The deal with Diplo’s past albums was a simple transaction – he offered mainstream exposure for smaller international artists (generally from the Caribbean), while they gave him credibility in return. But in 2020, when non-English speaking artists like BTS and Bad Bunny are leading conversations on the future of pop music on their own terms, that transaction feels increasingly one-sided.
'Music Is The Weapon' continues the kitchen-sink approach of its companion project, 'Peace Is The Mission', by pulling together a grab-bag of artists from around the world. That strategy produces a roll-call of features which pairs promising rising stars, like dancehall artist Shensea, and superstars, such as Nicki Minaj and J Balvin, with oddities like Mumford & Sons’ Marcus Mumford. The result is an uninspired and half-arsed album which lurches from rowdy bangers to bland sentimental pop with no clear through-line.
The album’s softer moments, most notably the anodyne tropical house of ‘Lay Your Head On Me’, are weak attempts at radio fodder, almost willfully devoid of creativity. Its uptempo moments are a more mixed bag. ‘Tiny’ and ‘Que Colar’ are effective, and even likeable, takes on dancehall and reggaeton respectively. But other moments are less successful, such as the risible ‘Jadi Buti’ – which sees Indian singer Rashmeet Kaur chant about weed over an obnoxious Bollywood-esque beat.

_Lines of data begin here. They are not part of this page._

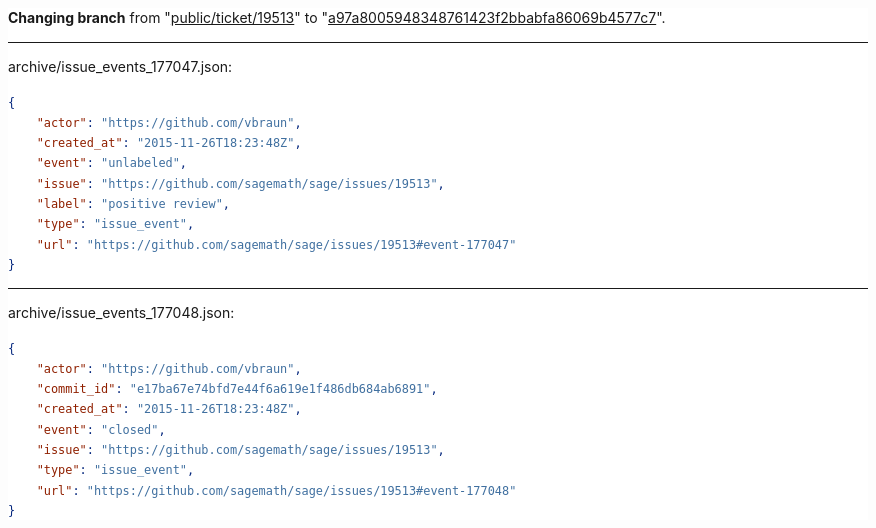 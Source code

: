 **Changing branch** from "[public/ticket/19513](https://github.com/sagemath/sagetrac-mirror/tree/public/ticket/19513)" to "[a97a8005948348761423f2bbabfa86069b4577c7](https://github.com/sagemath/sagetrac-mirror/commit/a97a8005948348761423f2bbabfa86069b4577c7)".



---

archive/issue_events_177047.json:
```json
{
    "actor": "https://github.com/vbraun",
    "created_at": "2015-11-26T18:23:48Z",
    "event": "unlabeled",
    "issue": "https://github.com/sagemath/sage/issues/19513",
    "label": "positive review",
    "type": "issue_event",
    "url": "https://github.com/sagemath/sage/issues/19513#event-177047"
}
```



---

archive/issue_events_177048.json:
```json
{
    "actor": "https://github.com/vbraun",
    "commit_id": "e17ba67e74bfd7e44f6a619e1f486db684ab6891",
    "created_at": "2015-11-26T18:23:48Z",
    "event": "closed",
    "issue": "https://github.com/sagemath/sage/issues/19513",
    "type": "issue_event",
    "url": "https://github.com/sagemath/sage/issues/19513#event-177048"
}
```
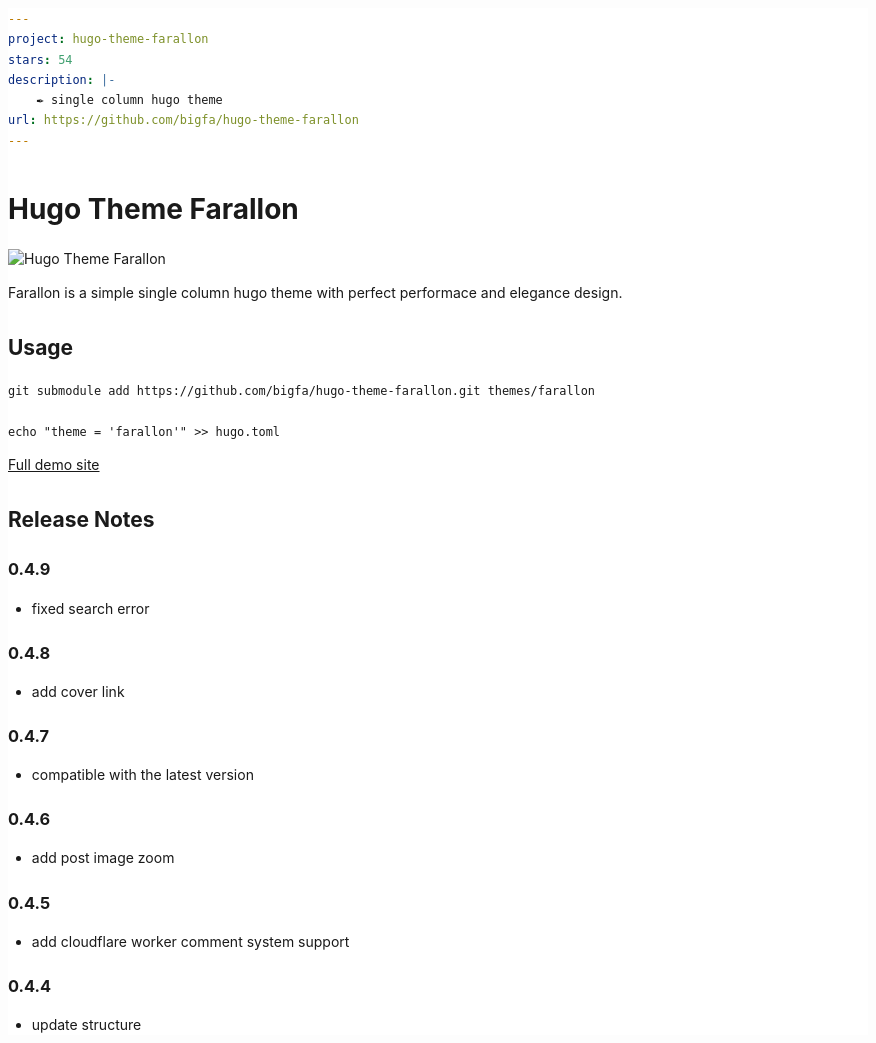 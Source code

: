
 ```yaml
---
project: hugo-theme-farallon
stars: 54
description: |-
    ✒️ single column hugo theme
url: https://github.com/bigfa/hugo-theme-farallon
---
```


# Hugo Theme Farallon

![Hugo Theme Farallon](https://static.fatesinger.com/2023/06/u1ak8xgmyn9ec24r.png)

Farallon is a simple single column hugo theme with perfect performace and elegance design.

## Usage

```
git submodule add https://github.com/bigfa/hugo-theme-farallon.git themes/farallon

echo "theme = 'farallon'" >> hugo.toml
```

[Full demo site](https://github.com/bigfa/bigfa.github.io)

## Release Notes

### 0.4.9

-   fixed search error

### 0.4.8

-   add cover link

### 0.4.7

-   compatible with the latest version

### 0.4.6

-   add post image zoom

### 0.4.5

-   add cloudflare worker comment system support

### 0.4.4

-   update structure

Such moments serve to highlight the shallowness of Major Lazer’s blending of styles. Despite the authenticity of their collaborators, the incorporation of international genres is too often played for novelty, or even comedy, rather than as a sincere cultural exchange. It is not necessarily a problem that these songs are shallow and disposable
Major Lazer’s best songs have always acted as overstimulating sugar-rushes – but the formula that was once fresh and boundary-pushing for mainstream pop now sounds outdated. Diplo has suggested that 'Music Is The Weapon' could be the final Major Lazer album and if so, it would be a wise decision. The world has outgrown them.